5.2 Worker (data plane)

Workers are responsible for:

  1. Claim command (idempotent claim)
  2. Render templates with provided context/vars
  3. Execute tool (http/python/postgres/duckdb/workbook/etc.)
  4. Apply unified retry for tool-level retries, pagination, and polling
  5. Execute sink/side effects when instructed (often per iteration)
  6. Report step/tool/sink outcomes back to server as events

Key rule: the worker executes; the server decides the graph.


6) Loop semantics

6.1 DSL

Loop is declared at step level:

- step: process_items
tool: { kind: python, ... }
loop:
in: "{{ workload.items }}"
iterator: current_item
mode: sequential # or parallel

(noetl.dev)

6.2 Execution semantics

  • Server evaluates loop.in into a collection.
  • Server creates a loop-instance state object (stored in NATS KV snapshots). (noetl.dev)
  • For each element, server issues a command with:
    • iterator variable bound (e.g., current_item)
    • loop index/counters
    • step/tool config

Sequential mode

  • Issue next item only after current iteration completes

Parallel mode

  • Issue N commands concurrently
  • Fan-in occurs when all iterations report completion

6.3 Loop + sink

A canonical pattern is to sink per iteration using a case rule triggered on step completion:

case:
- when: "{{ event.name == 'step.exit' and response is defined }}"
then:
sink:
tool:
kind: postgres
auth: "{{ workload.pg_auth }}"
table: processed_records

(noetl.dev)

6.4 Nested loops

NoETL encourages nested iteration by composing steps (outer loop step writes vars, inner loop step loops over vars): (noetl.dev)

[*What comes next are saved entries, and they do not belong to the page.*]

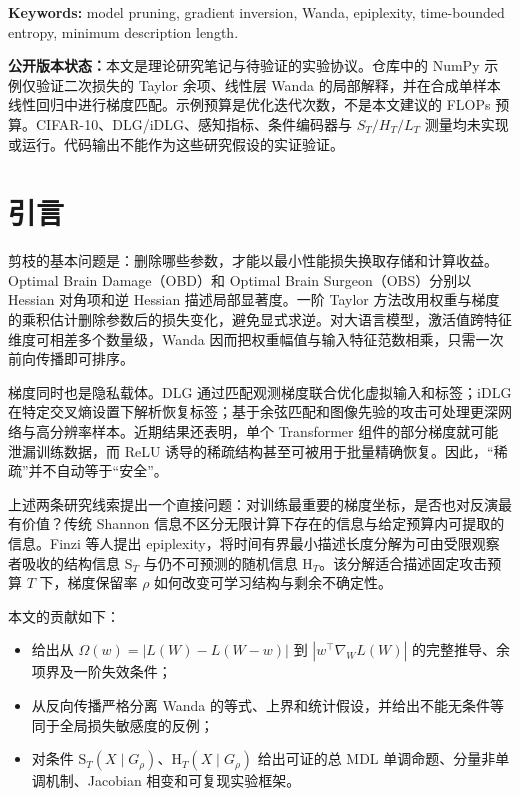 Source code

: \documentclass[conference,a4paper]{IEEEtran}
\newcommand{\ST}{\mathrm{S}_{T}}
\newcommand{\HT}{\mathrm{H}_{T}}
\begin{document}
\noindent\textbf{Keywords:} model pruning, gradient inversion, Wanda, epiplexity, time-bounded entropy, minimum description length.

\noindent\textbf{公开版本状态：}本文是理论研究笔记与待验证的实验协议。仓库中的 NumPy 示例仅验证二次损失的 Taylor 余项、线性层 Wanda 的局部解释，并在合成单样本线性回归中进行梯度匹配。示例预算是优化迭代次数，不是本文建议的 FLOPs 预算。CIFAR-10、DLG/iDLG、感知指标、条件编码器与 $S_T/H_T/L_T$ 测量均未实现或运行。代码输出不能作为这些研究假设的实证验证。

\section{引言}

剪枝的基本问题是：删除哪些参数，才能以最小性能损失换取存储和计算收益。Optimal Brain Damage（OBD）和 Optimal Brain Surgeon（OBS）分别以 Hessian 对角项和逆 Hessian 描述局部显著度\cite{lecun1989obd,hassibi1993obs}。一阶 Taylor 方法改用权重与梯度的乘积估计删除参数后的损失变化，避免显式求逆\cite{molchanov2019importance}。对大语言模型，激活值跨特征维度可相差多个数量级\cite{sun2024massive}，Wanda 因而把权重幅值与输入特征范数相乘，只需一次前向传播即可排序\cite{sun2024wanda}。

梯度同时也是隐私载体。DLG 通过匹配观测梯度联合优化虚拟输入和标签\cite{zhu2019dlg}；iDLG 在特定交叉熵设置下解析恢复标签\cite{zhao2020idlg}；基于余弦匹配和图像先验的攻击可处理更深网络与高分辨率样本\cite{geiping2020inverting,yin2021gradinversion}。近期结果还表明，单个 Transformer 组件的部分梯度就可能泄漏训练数据\cite{li2024partial}，而 ReLU 诱导的稀疏结构甚至可被用于批量精确恢复\cite{dimitrov2024spear}。因此，“稀疏”并不自动等于“安全”。

上述两条研究线索提出一个直接问题：对训练最重要的梯度坐标，是否也对反演最有价值？传统 Shannon 信息不区分无限计算下存在的信息与给定预算内可提取的信息。Finzi 等人提出 epiplexity，将时间有界最小描述长度分解为可由受限观察者吸收的结构信息 $\ST$ 与仍不可预测的随机信息 $\HT$\cite{finzi2026epiplexity}。该分解适合描述固定攻击预算 $T$ 下，梯度保留率 $\rho$ 如何改变可学习结构与剩余不确定性。

本文的贡献如下：
\begin{itemize}
  \item 给出从 $\Omega(w)=|L(W)-L(W-w)|$ 到 $|w^\top\nabla_WL(W)|$ 的完整推导、余项界及一阶失效条件；
  \item 从反向传播严格分离 Wanda 的等式、上界和统计假设，并给出不能无条件等同于全局损失敏感度的反例；
  \item 对条件 $\ST(X\mid G_\rho)$、$\HT(X\mid G_\rho)$ 给出可证的总 MDL 单调命题、分量非单调机制、Jacobian 相变和可复现实验框架。
\end{itemize}
\end{document}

7) Unified retry semantics

The unified retry system expresses error retry + success retry (pagination/polling) declaratively and works across tools. It also supports per-iteration sinks and collection strategies. (noetl.dev)

7.1 Pagination / polling pattern

  • when: decides whether to continue
  • next_call: mutates request inputs (params/url/args)
  • collect: defines merge strategy (append/replace) and optional target var
  • Optional: per_iteration.sink for writing each page/iteration immediately (noetl.dev)

7.2 Loop integration

Retry composes with loop for “loop over endpoints, paginate each endpoint.” (noetl.dev)


8) Variables (vars:) semantics

8.1 DSL behavior

The vars block extracts values from the current step result after execution and persists them:

  • Accessible later via {{ vars.name }}
  • Stored in a transient table with metadata
  • Readable via REST API endpoints (GET /api/vars/{execution_id} etc.) (noetl.dev)

8.2 Template namespaces (practical)

  • workload.* — merged execution inputs
  • vars.* — persisted derived values
  • result — current step result in the vars: block (noetl.dev)

9) case, next, and sink semantics

9.1 next: as default routing

next is the baseline edge list—where execution goes when no higher-priority rule intercepts. (noetl.dev)

9.2 case: as event-driven routing + side effects

case enables conditional logic tied to execution events (e.g., step exit, tool error). A case rule contains:

  • when: a Jinja2 condition evaluated against runtime state (noetl.dev)
  • then: actions:
    • next: route to step(s)
    • sink: persist data
    • set: set ephemeral values

9.3 sink: as a shortcut

In practice, sink is often “case-on-step-exit” with a well-known pattern (see Loop + sink example). (noetl.dev)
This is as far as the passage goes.